Extract from the entries below, exactly as given, only the lines from the line containing "We used embeddings" to the line containing "Действительно, если у", both lines included.

Dataset entries>
---*---

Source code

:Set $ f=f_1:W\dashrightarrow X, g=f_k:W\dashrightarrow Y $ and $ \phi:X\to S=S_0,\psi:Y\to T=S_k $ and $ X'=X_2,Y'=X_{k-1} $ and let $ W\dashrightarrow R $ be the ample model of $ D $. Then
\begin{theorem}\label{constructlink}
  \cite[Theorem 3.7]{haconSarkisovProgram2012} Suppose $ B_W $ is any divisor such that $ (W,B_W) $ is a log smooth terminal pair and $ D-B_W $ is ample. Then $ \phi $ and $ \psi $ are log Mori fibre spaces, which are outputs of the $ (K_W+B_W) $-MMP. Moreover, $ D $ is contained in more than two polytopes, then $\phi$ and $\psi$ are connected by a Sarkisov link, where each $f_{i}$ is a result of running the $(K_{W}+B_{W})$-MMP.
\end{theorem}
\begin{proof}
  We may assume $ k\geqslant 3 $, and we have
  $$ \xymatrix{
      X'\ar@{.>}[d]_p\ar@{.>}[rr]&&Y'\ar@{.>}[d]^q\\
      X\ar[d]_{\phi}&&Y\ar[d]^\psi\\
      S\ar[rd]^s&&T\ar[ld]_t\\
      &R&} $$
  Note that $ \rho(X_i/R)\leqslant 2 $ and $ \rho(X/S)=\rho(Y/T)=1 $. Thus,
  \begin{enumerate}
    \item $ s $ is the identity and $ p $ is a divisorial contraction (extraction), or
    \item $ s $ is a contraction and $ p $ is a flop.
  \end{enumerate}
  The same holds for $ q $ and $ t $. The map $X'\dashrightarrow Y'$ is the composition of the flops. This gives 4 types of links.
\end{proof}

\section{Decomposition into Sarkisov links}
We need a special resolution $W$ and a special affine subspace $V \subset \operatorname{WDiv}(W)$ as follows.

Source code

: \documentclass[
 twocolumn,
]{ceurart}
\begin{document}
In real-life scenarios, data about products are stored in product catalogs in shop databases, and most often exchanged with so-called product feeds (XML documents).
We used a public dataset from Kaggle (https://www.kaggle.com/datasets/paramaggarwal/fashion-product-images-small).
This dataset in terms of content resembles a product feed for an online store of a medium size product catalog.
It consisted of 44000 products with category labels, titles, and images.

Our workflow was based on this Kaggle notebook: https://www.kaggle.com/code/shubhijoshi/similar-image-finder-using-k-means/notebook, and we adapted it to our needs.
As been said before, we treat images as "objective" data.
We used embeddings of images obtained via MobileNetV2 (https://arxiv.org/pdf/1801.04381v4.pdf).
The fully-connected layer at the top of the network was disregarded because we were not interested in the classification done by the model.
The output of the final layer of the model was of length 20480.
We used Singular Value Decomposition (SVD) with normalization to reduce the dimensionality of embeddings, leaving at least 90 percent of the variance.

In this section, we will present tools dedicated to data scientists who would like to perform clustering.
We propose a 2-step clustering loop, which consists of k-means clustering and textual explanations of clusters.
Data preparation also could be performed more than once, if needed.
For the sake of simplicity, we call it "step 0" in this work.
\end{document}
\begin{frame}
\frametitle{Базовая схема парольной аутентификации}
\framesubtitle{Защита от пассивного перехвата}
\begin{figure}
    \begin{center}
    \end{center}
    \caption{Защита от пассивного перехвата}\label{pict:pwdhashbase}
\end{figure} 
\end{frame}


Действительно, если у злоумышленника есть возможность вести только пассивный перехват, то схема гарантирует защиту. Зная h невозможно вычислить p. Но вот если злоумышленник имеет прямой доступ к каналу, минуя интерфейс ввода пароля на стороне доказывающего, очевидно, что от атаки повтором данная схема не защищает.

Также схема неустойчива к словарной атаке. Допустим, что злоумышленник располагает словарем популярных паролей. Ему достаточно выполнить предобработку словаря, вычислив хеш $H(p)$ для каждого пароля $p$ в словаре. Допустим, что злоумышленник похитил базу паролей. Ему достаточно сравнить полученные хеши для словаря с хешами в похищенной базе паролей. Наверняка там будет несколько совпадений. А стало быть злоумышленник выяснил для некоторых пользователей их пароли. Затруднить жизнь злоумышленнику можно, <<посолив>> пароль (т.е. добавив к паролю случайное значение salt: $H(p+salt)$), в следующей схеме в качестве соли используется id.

---*---

Response box>
We used embeddings of images obtained via MobileNetV2 (https://arxiv.org/pdf/1801.04381v4.pdf).
The fully-connected layer at the top of the network was disregarded because we were not interested in the classification done by the model.
The output of the final layer of the model was of length 20480.
We used Singular Value Decomposition (SVD) with normalization to reduce the dimensionality of embeddings, leaving at least 90 percent of the variance.

In this section, we will present tools dedicated to data scientists who would like to perform clustering.
We propose a 2-step clustering loop, which consists of k-means clustering and textual explanations of clusters.
Data preparation also could be performed more than once, if needed.
For the sake of simplicity, we call it "step 0" in this work.
\end{document}
\begin{frame}
\frametitle{Базовая схема парольной аутентификации}
\framesubtitle{Защита от пассивного перехвата}
\begin{figure}
    \begin{center}
    \end{center}
    \caption{Защита от пассивного перехвата}\label{pict:pwdhashbase}
\end{figure} 
\end{frame}


Действительно, если у злоумышленника есть возможность вести только пассивный перехват, то схема гарантирует защиту. Зная h невозможно вычислить p. Но вот если злоумышленник имеет прямой доступ к каналу, минуя интерфейс ввода пароля на стороне доказывающего, очевидно, что от атаки повтором данная схема не защищает.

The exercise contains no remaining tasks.